The shortage begins in medical school, where the quality of candidates being attracted to surgical careers, particularly surgical specialty careers such as general surgery, has been in decline. For proof, one needs only to look at the progressively weaker performance nationally of matching interns to careers in surgical specialties. There are more positions than there are qualified candidates to fill them. Medical schools overall have had a progressively larger number of unfilled programs and individual slots, despite ever increasing numbers of graduating overseas students.
Without corrective actions, the problem of recruiting people to surgical careers is going to get worse. Fortunately, there are many potential solutions, some of which can be accomplished in the short term.
First, surgical faculties and medical schools need to emphasize the positive. They need to stress the values and rewards of a surgical career, not the least of which is the positive interaction with surgical patients. Those of us already in "the business" need to stop constantly bemoaning decreased reimbursement and regulatory headaches and instead take positive steps for change, such as lobbying health plans and lawmakers. Carrying complaints to the potential future generation of surgeons does no good.
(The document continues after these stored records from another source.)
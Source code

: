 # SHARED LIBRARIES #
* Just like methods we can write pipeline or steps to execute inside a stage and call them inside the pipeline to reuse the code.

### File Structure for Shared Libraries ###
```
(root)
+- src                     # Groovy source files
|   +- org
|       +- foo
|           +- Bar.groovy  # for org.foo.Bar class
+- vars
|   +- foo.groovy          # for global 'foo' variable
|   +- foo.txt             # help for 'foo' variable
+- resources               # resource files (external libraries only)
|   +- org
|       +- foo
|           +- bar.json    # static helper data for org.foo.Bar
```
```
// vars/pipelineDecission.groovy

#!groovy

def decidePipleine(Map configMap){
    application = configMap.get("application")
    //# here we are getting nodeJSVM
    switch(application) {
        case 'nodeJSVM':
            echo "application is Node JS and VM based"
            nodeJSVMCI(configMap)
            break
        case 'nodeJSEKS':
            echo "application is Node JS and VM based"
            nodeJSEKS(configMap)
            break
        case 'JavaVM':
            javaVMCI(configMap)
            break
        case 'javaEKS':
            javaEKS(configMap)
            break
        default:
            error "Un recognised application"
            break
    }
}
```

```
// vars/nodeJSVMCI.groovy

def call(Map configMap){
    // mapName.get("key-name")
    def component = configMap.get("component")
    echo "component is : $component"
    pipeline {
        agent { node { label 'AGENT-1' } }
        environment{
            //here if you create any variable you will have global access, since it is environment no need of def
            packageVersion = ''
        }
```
Second, once students are accepted to medical school, we need to start channeling their experiences in a direction that could entice more of them into surgical careers. I believe that students entering the first year of medical school should be recruited for a surgical research summer program before the start of their first fall classes. Likewise, during the pre-clinical period (first and second years) of medical school, it could be productive to have clubs with a surgical emphasis. Students need to be given plenty of opportunities to establish clinical role models early on.
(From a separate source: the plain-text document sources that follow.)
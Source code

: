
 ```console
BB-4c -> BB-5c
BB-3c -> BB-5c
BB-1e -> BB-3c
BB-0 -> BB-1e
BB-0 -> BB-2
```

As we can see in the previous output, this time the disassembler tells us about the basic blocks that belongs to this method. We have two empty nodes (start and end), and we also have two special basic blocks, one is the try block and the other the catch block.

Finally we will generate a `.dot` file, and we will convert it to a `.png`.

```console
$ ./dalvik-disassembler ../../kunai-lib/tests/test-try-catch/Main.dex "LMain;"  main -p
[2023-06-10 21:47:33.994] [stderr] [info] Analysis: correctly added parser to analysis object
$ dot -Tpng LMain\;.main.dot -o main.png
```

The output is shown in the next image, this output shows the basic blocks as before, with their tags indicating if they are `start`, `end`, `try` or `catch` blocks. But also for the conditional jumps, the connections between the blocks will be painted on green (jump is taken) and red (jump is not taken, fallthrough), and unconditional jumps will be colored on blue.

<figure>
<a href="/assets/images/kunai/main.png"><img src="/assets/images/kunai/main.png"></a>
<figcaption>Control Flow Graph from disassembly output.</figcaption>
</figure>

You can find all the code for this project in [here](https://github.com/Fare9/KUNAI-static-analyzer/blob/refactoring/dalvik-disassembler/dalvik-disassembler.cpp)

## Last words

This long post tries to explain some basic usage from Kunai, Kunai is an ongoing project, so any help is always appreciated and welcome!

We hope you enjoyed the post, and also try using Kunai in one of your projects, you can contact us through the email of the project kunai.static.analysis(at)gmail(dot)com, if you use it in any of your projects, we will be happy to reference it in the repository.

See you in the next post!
Third, students need to know of the strong demand for surgeons. We need to emphasize that there is a substantial shortage of surgical specialists in many fields, particularly as the baby boomer generation increasingly requires surgical services.
Fourth, we need to limit the exposure prospective students have to unhappy residents (and medical school faculty). They are part of the problem, not the solution.
Fifth, students need to be exposed to the actual lifestyle of surgical specialty group practice. A career in surgery is in no way represented by the duress of senior residency nor by the "Alice in Wonderland" sensory overload of the first-year student. Students need to understand that the real-life surgical group lifestyle includes reasonable time off, reasonable time with one's family, a gratifying array of complex cases, and generally appreciative patients.
Finally, in our medical school departments, we need to do a better job in embracing new surgical technologies for use with students. This conveys to the student a sense of excitement and reinforces the idea that they can be at the forefront of establishing therapeutic advances.
We in the medical community stand at a treacherous crossroads. In order to start bringing people back to surgical careers, we need to start taking corrective actions immediately. The future of surgery depends upon it.